▶ [TASK STATEMENT] Here are some entries; quote each one exactly.

▶ [DATA TO PROCESS]
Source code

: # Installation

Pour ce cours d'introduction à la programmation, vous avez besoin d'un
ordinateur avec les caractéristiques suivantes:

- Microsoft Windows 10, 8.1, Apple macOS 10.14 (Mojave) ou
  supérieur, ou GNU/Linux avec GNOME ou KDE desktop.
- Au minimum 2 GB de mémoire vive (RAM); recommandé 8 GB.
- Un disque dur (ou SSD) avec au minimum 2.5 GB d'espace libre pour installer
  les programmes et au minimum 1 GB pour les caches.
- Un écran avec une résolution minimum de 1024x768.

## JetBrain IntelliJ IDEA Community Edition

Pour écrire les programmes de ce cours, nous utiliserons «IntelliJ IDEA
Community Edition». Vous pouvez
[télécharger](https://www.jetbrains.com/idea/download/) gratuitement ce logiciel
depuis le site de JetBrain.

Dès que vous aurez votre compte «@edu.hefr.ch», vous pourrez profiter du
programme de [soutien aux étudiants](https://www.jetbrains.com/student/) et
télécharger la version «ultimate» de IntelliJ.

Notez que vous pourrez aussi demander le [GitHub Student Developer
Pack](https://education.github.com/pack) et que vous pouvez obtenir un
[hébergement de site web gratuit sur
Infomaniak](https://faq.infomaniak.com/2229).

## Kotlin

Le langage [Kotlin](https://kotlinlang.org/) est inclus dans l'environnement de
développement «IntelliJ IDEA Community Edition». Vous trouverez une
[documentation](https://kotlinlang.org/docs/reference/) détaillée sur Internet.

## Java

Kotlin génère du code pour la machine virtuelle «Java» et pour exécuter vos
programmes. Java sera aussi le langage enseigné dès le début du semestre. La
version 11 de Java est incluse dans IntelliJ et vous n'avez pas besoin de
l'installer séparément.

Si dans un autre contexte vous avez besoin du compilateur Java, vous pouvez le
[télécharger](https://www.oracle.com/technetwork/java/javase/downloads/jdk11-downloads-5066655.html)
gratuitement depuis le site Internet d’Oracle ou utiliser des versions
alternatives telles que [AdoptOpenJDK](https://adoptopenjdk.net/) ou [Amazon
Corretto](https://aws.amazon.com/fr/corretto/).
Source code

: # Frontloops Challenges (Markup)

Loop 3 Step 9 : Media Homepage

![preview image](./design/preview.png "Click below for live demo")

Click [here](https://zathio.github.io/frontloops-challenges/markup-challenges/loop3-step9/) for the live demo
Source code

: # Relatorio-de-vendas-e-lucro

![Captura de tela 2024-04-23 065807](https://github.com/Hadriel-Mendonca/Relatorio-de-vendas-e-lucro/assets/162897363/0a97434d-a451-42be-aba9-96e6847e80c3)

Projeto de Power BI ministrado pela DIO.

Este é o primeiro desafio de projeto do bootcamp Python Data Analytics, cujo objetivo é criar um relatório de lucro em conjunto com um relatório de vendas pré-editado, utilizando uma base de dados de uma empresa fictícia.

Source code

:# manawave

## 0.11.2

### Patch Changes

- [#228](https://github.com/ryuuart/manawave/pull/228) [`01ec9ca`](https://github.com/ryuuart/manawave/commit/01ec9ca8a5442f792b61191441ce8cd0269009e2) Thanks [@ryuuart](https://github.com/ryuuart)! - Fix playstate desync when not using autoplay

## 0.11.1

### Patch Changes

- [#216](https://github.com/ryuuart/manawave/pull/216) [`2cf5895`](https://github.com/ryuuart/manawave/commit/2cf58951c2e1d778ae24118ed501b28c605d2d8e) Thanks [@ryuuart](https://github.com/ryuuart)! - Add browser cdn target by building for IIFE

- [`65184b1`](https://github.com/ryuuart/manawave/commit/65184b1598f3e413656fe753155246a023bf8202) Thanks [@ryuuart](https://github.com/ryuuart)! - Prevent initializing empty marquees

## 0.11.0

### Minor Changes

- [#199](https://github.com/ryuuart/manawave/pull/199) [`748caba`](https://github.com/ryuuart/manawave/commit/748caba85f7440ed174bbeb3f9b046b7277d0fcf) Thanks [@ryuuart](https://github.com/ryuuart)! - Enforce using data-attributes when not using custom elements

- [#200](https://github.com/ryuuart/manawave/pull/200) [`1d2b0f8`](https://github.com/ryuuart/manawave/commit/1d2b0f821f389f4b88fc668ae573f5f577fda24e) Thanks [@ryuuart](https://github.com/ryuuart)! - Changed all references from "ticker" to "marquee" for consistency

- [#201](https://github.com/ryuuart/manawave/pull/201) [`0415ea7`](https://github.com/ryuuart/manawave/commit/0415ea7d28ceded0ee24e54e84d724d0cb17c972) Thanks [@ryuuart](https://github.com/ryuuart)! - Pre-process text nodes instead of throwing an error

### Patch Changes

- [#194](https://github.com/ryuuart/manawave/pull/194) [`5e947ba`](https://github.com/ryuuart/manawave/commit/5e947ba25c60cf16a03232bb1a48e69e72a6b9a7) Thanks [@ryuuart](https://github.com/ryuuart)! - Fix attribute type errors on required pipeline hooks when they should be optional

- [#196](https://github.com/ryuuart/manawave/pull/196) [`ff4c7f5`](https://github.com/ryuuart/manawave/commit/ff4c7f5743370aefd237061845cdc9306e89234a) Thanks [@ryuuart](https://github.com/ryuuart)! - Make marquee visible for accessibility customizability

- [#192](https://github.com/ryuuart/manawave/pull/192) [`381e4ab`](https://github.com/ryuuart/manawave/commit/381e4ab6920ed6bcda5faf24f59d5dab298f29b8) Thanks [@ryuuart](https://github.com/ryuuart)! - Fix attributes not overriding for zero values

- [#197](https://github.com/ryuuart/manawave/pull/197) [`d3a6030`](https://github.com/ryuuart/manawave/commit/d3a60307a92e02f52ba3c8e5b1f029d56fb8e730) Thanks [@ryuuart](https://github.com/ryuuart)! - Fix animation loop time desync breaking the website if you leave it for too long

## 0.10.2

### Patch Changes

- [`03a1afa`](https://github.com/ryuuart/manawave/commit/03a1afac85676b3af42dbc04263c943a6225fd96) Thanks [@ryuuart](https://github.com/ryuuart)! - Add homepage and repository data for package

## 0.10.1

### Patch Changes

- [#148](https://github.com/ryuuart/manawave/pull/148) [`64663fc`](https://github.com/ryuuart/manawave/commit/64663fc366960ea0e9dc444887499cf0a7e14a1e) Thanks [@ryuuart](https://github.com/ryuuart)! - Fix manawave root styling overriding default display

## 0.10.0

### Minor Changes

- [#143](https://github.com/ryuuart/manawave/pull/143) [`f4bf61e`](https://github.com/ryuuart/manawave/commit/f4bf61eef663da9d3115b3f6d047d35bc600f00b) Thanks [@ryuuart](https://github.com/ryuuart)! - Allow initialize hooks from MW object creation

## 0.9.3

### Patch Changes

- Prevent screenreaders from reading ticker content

▶ [ANSWER FOR THIS EXERCISE]
Source code

: # Installation

Pour ce cours d'introduction à la programmation, vous avez besoin d'un
ordinateur avec les caractéristiques suivantes:

- Microsoft Windows 10, 8.1, Apple macOS 10.14 (Mojave) ou
  supérieur, ou GNU/Linux avec GNOME ou KDE desktop.
- Au minimum 2 GB de mémoire vive (RAM); recommandé 8 GB.
- Un disque dur (ou SSD) avec au minimum 2.5 GB d'espace libre pour installer
  les programmes et au minimum 1 GB pour les caches.
- Un écran avec une résolution minimum de 1024x768.

## JetBrain IntelliJ IDEA Community Edition

Pour écrire les programmes de ce cours, nous utiliserons «IntelliJ IDEA
Community Edition». Vous pouvez
[télécharger](https://www.jetbrains.com/idea/download/) gratuitement ce logiciel
depuis le site de JetBrain.

Dès que vous aurez votre compte «@edu.hefr.ch», vous pourrez profiter du
programme de [soutien aux étudiants](https://www.jetbrains.com/student/) et
télécharger la version «ultimate» de IntelliJ.

Notez que vous pourrez aussi demander le [GitHub Student Developer
Pack](https://education.github.com/pack) et que vous pouvez obtenir un
[hébergement de site web gratuit sur
Infomaniak](https://faq.infomaniak.com/2229).

## Kotlin

Le langage [Kotlin](https://kotlinlang.org/) est inclus dans l'environnement de
développement «IntelliJ IDEA Community Edition». Vous trouverez une
[documentation](https://kotlinlang.org/docs/reference/) détaillée sur Internet.

## Java

Kotlin génère du code pour la machine virtuelle «Java» et pour exécuter vos
programmes. Java sera aussi le langage enseigné dès le début du semestre. La
version 11 de Java est incluse dans IntelliJ et vous n'avez pas besoin de
l'installer séparément.

Si dans un autre contexte vous avez besoin du compilateur Java, vous pouvez le
[télécharger](https://www.oracle.com/technetwork/java/javase/downloads/jdk11-downloads-5066655.html)
gratuitement depuis le site Internet d’Oracle ou utiliser des versions
alternatives telles que [AdoptOpenJDK](https://adoptopenjdk.net/) ou [Amazon
Corretto](https://aws.amazon.com/fr/corretto/).
Source code

: # Frontloops Challenges (Markup)

Loop 3 Step 9 : Media Homepage

![preview image](./design/preview.png "Click below for live demo")

Click [here](https://zathio.github.io/frontloops-challenges/markup-challenges/loop3-step9/) for the live demo
Source code

: # Relatorio-de-vendas-e-lucro

![Captura de tela 2024-04-23 065807](https://github.com/Hadriel-Mendonca/Relatorio-de-vendas-e-lucro/assets/162897363/0a97434d-a451-42be-aba9-96e6847e80c3)

Projeto de Power BI ministrado pela DIO.

Este é o primeiro desafio de projeto do bootcamp Python Data Analytics, cujo objetivo é criar um relatório de lucro em conjunto com um relatório de vendas pré-editado, utilizando uma base de dados de uma empresa fictícia.

Source code

:# manawave

## 0.11.2

### Patch Changes

- [#228](https://github.com/ryuuart/manawave/pull/228) [`01ec9ca`](https://github.com/ryuuart/manawave/commit/01ec9ca8a5442f792b61191441ce8cd0269009e2) Thanks [@ryuuart](https://github.com/ryuuart)! - Fix playstate desync when not using autoplay

## 0.11.1

### Patch Changes

- [#216](https://github.com/ryuuart/manawave/pull/216) [`2cf5895`](https://github.com/ryuuart/manawave/commit/2cf58951c2e1d778ae24118ed501b28c605d2d8e) Thanks [@ryuuart](https://github.com/ryuuart)! - Add browser cdn target by building for IIFE

- [`65184b1`](https://github.com/ryuuart/manawave/commit/65184b1598f3e413656fe753155246a023bf8202) Thanks [@ryuuart](https://github.com/ryuuart)! - Prevent initializing empty marquees

## 0.11.0

### Minor Changes

- [#199](https://github.com/ryuuart/manawave/pull/199) [`748caba`](https://github.com/ryuuart/manawave/commit/748caba85f7440ed174bbeb3f9b046b7277d0fcf) Thanks [@ryuuart](https://github.com/ryuuart)! - Enforce using data-attributes when not using custom elements

- [#200](https://github.com/ryuuart/manawave/pull/200) [`1d2b0f8`](https://github.com/ryuuart/manawave/commit/1d2b0f821f389f4b88fc668ae573f5f577fda24e) Thanks [@ryuuart](https://github.com/ryuuart)! - Changed all references from "ticker" to "marquee" for consistency

- [#201](https://github.com/ryuuart/manawave/pull/201) [`0415ea7`](https://github.com/ryuuart/manawave/commit/0415ea7d28ceded0ee24e54e84d724d0cb17c972) Thanks [@ryuuart](https://github.com/ryuuart)! - Pre-process text nodes instead of throwing an error

### Patch Changes

- [#194](https://github.com/ryuuart/manawave/pull/194) [`5e947ba`](https://github.com/ryuuart/manawave/commit/5e947ba25c60cf16a03232bb1a48e69e72a6b9a7) Thanks [@ryuuart](https://github.com/ryuuart)! - Fix attribute type errors on required pipeline hooks when they should be optional

- [#196](https://github.com/ryuuart/manawave/pull/196) [`ff4c7f5`](https://github.com/ryuuart/manawave/commit/ff4c7f5743370aefd237061845cdc9306e89234a) Thanks [@ryuuart](https://github.com/ryuuart)! - Make marquee visible for accessibility customizability

- [#192](https://github.com/ryuuart/manawave/pull/192) [`381e4ab`](https://github.com/ryuuart/manawave/commit/381e4ab6920ed6bcda5faf24f59d5dab298f29b8) Thanks [@ryuuart](https://github.com/ryuuart)! - Fix attributes not overriding for zero values

- [#197](https://github.com/ryuuart/manawave/pull/197) [`d3a6030`](https://github.com/ryuuart/manawave/commit/d3a60307a92e02f52ba3c8e5b1f029d56fb8e730) Thanks [@ryuuart](https://github.com/ryuuart)! - Fix animation loop time desync breaking the website if you leave it for too long

## 0.10.2

### Patch Changes

- [`03a1afa`](https://github.com/ryuuart/manawave/commit/03a1afac85676b3af42dbc04263c943a6225fd96) Thanks [@ryuuart](https://github.com/ryuuart)! - Add homepage and repository data for package

## 0.10.1

### Patch Changes

- [#148](https://github.com/ryuuart/manawave/pull/148) [`64663fc`](https://github.com/ryuuart/manawave/commit/64663fc366960ea0e9dc444887499cf0a7e14a1e) Thanks [@ryuuart](https://github.com/ryuuart)! - Fix manawave root styling overriding default display

## 0.10.0

### Minor Changes

- [#143](https://github.com/ryuuart/manawave/pull/143) [`f4bf61e`](https://github.com/ryuuart/manawave/commit/f4bf61eef663da9d3115b3f6d047d35bc600f00b) Thanks [@ryuuart](https://github.com/ryuuart)! - Allow initialize hooks from MW object creation

## 0.9.3

### Patch Changes

- Prevent screenreaders from reading ticker content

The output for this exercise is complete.